<<<<
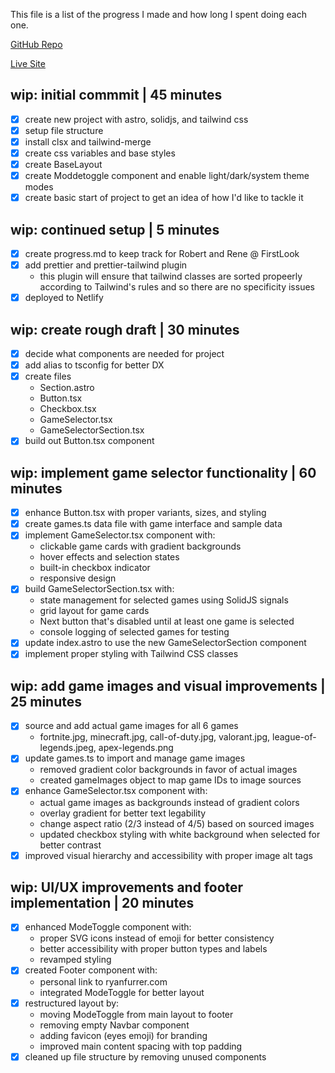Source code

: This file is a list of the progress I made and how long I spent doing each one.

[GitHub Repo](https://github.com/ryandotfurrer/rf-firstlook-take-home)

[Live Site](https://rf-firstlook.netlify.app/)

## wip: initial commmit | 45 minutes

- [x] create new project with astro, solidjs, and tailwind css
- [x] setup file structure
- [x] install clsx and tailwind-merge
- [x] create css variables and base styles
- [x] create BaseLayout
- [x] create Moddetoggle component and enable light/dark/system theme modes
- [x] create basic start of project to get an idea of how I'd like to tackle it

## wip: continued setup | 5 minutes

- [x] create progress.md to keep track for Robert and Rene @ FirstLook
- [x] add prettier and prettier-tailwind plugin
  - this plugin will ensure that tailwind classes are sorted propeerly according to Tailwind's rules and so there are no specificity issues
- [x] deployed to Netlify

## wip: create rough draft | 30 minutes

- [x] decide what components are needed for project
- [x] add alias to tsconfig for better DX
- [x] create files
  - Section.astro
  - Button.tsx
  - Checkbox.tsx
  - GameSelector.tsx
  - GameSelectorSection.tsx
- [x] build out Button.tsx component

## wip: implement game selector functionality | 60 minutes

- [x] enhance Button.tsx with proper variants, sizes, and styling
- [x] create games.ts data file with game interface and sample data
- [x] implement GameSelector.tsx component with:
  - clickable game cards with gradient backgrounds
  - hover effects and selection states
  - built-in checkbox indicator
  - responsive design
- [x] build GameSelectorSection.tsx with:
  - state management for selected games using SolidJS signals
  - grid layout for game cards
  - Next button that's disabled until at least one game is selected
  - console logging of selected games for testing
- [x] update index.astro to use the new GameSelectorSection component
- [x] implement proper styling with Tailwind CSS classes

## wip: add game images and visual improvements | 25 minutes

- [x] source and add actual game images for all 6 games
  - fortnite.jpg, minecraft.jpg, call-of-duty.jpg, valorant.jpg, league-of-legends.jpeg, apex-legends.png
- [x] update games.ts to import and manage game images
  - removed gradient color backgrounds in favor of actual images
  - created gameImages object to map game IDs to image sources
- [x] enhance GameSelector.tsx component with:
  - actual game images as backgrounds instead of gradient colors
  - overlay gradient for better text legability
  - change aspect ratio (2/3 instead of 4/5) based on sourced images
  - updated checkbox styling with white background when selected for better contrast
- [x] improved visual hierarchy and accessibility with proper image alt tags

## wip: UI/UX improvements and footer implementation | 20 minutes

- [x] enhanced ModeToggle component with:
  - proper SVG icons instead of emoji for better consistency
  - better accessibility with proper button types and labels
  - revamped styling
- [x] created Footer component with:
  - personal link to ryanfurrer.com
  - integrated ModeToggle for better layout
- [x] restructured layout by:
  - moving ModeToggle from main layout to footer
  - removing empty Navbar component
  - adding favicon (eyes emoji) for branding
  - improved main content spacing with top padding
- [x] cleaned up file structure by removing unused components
>>>>
<<<<
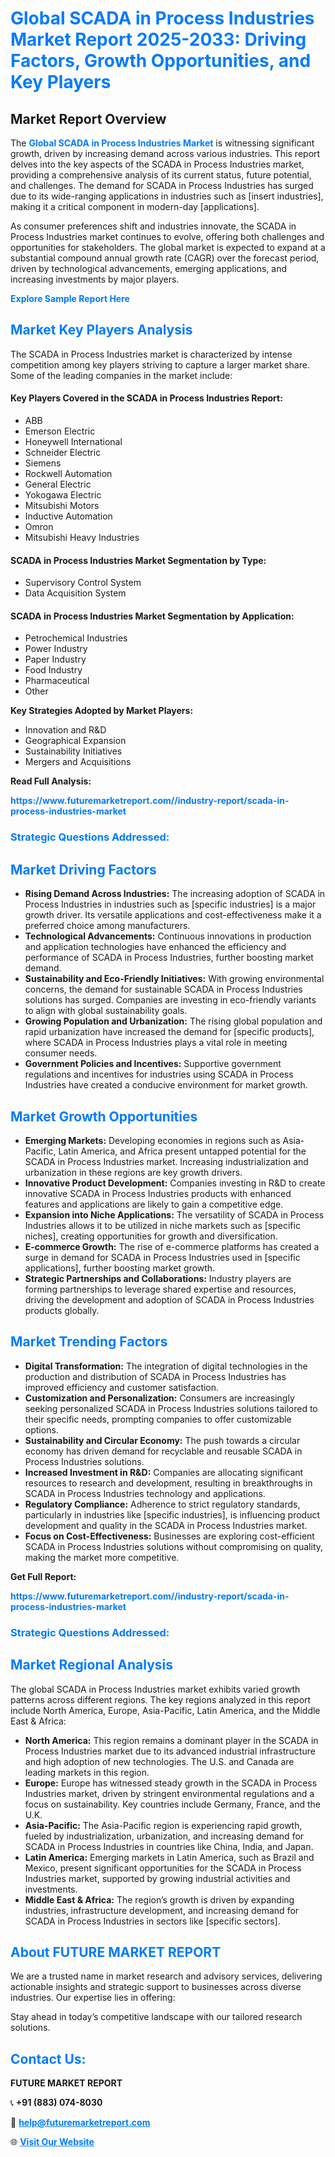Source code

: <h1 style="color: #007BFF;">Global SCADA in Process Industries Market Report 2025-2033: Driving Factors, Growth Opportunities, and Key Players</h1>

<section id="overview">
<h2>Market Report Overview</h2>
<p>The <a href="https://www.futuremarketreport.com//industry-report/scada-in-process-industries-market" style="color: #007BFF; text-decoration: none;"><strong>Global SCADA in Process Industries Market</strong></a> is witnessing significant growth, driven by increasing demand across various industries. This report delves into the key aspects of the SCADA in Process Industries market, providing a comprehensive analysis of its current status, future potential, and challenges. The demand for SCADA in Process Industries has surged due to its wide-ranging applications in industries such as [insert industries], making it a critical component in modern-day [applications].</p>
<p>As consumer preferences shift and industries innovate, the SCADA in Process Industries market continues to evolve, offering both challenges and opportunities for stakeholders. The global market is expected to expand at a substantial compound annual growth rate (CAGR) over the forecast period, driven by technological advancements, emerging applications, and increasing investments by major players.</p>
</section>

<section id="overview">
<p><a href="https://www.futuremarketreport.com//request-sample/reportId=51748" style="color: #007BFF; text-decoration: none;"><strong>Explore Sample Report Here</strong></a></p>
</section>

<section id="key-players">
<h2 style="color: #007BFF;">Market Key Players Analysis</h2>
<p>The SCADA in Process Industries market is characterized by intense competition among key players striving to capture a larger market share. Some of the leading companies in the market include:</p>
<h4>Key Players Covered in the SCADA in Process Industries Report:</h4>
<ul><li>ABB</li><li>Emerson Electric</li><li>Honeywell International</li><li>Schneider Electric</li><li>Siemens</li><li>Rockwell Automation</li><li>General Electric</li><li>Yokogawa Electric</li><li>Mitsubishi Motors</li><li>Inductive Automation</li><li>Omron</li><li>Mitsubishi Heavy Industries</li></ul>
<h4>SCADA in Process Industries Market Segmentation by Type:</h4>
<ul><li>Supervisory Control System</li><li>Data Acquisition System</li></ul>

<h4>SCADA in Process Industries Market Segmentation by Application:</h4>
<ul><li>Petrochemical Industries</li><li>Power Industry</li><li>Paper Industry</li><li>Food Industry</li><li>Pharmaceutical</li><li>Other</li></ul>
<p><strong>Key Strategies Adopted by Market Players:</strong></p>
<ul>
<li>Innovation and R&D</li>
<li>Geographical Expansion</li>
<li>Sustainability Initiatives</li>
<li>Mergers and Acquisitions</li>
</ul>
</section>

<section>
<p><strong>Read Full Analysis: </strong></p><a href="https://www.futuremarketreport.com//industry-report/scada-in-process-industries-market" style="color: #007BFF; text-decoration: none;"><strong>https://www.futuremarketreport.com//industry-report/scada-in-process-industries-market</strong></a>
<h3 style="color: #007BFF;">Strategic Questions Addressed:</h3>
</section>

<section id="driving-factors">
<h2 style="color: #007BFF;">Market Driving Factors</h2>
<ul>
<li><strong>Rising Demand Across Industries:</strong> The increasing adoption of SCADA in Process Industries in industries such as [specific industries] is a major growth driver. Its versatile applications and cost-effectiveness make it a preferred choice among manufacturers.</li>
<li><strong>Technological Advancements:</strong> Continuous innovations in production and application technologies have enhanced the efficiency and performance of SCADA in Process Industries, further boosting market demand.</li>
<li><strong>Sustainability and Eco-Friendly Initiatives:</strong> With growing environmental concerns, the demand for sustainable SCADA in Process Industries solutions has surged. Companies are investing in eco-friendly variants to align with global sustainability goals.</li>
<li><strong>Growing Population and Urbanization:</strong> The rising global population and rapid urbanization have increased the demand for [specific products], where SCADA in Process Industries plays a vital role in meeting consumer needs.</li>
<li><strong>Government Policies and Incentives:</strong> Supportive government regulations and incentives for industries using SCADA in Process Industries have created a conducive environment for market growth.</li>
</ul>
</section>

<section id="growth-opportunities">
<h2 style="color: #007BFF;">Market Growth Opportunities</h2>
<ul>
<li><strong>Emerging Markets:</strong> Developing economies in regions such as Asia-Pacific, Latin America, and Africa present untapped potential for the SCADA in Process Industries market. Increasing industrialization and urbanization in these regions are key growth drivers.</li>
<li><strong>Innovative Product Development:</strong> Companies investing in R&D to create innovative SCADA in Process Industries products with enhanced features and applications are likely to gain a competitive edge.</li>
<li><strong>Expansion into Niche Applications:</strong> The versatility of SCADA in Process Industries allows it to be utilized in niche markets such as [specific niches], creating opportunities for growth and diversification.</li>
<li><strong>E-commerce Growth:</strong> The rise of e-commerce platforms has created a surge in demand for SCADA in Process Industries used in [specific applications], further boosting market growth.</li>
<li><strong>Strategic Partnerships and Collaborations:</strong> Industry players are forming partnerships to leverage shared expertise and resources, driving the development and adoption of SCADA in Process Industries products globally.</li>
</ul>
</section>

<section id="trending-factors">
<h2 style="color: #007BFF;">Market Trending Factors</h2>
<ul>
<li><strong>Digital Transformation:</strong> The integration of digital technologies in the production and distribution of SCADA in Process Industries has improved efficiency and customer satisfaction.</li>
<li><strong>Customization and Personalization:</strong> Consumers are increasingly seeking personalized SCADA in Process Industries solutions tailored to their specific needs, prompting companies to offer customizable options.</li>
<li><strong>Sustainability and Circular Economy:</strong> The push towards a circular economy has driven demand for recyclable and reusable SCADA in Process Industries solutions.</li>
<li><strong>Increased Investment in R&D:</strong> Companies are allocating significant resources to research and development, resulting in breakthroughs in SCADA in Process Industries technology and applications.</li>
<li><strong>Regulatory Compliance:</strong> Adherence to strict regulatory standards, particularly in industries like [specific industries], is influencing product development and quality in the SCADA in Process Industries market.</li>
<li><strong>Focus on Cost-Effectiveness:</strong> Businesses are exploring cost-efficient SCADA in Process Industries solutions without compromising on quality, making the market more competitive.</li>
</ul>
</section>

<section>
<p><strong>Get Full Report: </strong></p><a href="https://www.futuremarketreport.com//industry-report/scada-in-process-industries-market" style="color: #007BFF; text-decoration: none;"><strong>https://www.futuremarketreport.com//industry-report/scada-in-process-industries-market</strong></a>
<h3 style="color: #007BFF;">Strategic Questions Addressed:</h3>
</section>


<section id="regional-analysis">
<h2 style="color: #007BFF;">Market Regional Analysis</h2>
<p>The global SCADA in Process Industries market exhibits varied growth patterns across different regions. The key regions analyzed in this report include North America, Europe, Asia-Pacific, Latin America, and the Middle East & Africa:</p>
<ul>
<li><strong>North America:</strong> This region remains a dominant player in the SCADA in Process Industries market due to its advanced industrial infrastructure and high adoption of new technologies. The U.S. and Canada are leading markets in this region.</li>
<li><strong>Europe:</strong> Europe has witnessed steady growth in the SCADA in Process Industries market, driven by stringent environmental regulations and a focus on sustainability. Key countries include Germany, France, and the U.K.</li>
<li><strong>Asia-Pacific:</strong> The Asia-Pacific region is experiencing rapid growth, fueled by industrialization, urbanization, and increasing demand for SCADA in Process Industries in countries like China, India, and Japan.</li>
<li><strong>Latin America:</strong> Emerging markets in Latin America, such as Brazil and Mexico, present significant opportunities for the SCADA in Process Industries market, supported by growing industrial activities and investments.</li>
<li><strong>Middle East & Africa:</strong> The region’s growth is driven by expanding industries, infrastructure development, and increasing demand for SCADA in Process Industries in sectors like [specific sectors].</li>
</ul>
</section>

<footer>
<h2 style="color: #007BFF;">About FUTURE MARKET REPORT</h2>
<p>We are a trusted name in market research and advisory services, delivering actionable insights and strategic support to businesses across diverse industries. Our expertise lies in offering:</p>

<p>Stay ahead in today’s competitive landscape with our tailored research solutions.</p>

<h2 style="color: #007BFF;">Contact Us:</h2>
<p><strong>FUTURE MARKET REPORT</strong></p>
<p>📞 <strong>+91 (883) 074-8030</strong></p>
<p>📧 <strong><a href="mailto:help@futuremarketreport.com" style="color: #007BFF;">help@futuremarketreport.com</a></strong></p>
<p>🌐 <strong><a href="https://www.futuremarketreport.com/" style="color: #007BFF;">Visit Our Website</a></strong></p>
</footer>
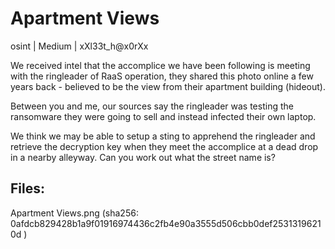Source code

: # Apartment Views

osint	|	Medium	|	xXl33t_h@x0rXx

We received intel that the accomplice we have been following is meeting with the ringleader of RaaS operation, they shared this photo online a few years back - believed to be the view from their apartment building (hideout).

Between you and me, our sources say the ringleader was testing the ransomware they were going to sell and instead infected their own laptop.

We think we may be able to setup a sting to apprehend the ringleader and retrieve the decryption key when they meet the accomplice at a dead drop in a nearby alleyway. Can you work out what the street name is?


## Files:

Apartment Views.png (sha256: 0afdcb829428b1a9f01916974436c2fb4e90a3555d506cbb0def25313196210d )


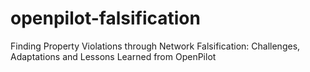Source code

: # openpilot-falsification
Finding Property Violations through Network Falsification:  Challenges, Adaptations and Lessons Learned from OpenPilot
>>>>
<<<<
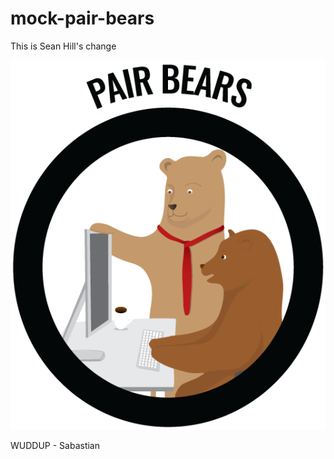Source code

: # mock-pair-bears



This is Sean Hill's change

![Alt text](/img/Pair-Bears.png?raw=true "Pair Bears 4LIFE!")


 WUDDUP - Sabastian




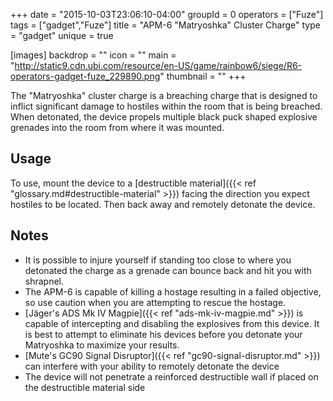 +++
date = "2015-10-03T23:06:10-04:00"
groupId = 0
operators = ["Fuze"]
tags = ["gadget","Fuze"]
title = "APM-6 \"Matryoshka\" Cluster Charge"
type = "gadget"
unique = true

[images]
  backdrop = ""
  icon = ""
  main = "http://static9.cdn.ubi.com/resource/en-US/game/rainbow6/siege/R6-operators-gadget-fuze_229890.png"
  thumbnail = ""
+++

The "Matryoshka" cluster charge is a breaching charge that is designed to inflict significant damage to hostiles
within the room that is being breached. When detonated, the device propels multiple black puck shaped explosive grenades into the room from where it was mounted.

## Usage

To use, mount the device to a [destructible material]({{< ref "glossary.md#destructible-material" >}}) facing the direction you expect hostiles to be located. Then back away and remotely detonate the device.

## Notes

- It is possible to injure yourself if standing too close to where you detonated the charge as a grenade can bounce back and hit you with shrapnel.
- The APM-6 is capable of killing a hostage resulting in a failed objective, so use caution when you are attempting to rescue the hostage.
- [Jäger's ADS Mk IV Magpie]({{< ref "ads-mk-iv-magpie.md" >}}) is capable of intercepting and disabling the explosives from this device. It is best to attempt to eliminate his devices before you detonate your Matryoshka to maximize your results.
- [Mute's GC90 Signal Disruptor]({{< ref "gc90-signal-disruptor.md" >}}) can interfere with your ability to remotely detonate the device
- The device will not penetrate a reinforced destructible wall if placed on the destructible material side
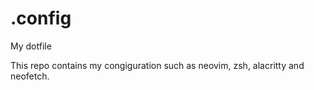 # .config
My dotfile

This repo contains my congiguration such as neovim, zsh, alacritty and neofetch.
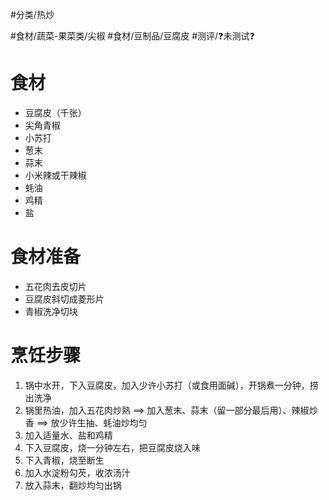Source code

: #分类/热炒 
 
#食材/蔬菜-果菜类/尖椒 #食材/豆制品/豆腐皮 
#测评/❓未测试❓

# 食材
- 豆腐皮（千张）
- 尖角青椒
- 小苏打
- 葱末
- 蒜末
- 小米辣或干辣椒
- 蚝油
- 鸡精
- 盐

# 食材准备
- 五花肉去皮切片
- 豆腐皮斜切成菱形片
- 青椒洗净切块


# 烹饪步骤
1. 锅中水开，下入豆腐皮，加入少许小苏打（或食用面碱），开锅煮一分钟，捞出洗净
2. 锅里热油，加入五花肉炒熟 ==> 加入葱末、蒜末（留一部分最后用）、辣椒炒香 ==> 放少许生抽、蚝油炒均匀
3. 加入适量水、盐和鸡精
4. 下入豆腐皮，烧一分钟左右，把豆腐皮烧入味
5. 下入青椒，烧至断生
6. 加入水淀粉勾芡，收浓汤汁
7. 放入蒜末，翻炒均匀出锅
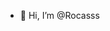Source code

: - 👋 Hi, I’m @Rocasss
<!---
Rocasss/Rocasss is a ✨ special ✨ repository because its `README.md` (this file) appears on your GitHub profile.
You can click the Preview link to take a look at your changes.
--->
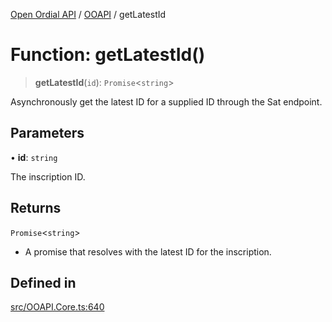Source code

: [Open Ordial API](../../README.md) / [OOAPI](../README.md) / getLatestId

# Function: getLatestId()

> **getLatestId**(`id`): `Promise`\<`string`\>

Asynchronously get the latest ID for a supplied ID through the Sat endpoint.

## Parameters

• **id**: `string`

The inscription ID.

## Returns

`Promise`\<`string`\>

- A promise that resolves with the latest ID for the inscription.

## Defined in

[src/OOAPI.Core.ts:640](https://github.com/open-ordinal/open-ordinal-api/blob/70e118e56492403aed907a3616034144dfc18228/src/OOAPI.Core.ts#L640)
>>>>
Problem requirements | The reply should hold the entries above from the line with "To use, mount" to the line with "4. 下入豆腐皮，烧一分钟左右，把豆腐皮烧入味", duplicated exactly, pictures excluded.

Exercise output |
To use, mount the device to a [destructible material]({{< ref "glossary.md#destructible-material" >}}) facing the direction you expect hostiles to be located. Then back away and remotely detonate the device.

## Notes

- It is possible to injure yourself if standing too close to where you detonated the charge as a grenade can bounce back and hit you with shrapnel.
- The APM-6 is capable of killing a hostage resulting in a failed objective, so use caution when you are attempting to rescue the hostage.
- [Jäger's ADS Mk IV Magpie]({{< ref "ads-mk-iv-magpie.md" >}}) is capable of intercepting and disabling the explosives from this device. It is best to attempt to eliminate his devices before you detonate your Matryoshka to maximize your results.
- [Mute's GC90 Signal Disruptor]({{< ref "gc90-signal-disruptor.md" >}}) can interfere with your ability to remotely detonate the device
- The device will not penetrate a reinforced destructible wall if placed on the destructible material side
 # .config
My dotfile

This repo contains my congiguration such as neovim, zsh, alacritty and neofetch.
Source code

: #分类/热炒 
 
#食材/蔬菜-果菜类/尖椒 #食材/豆制品/豆腐皮 
#测评/❓未测试❓

# 食材
- 豆腐皮（千张）
- 尖角青椒
- 小苏打
- 葱末
- 蒜末
- 小米辣或干辣椒
- 蚝油
- 鸡精
- 盐

# 食材准备
- 五花肉去皮切片
- 豆腐皮斜切成菱形片
- 青椒洗净切块


# 烹饪步骤
1. 锅中水开，下入豆腐皮，加入少许小苏打（或食用面碱），开锅煮一分钟，捞出洗净
2. 锅里热油，加入五花肉炒熟 ==> 加入葱末、蒜末（留一部分最后用）、辣椒炒香 ==> 放少许生抽、蚝油炒均匀
3. 加入适量水、盐和鸡精
4. 下入豆腐皮，烧一分钟左右，把豆腐皮烧入味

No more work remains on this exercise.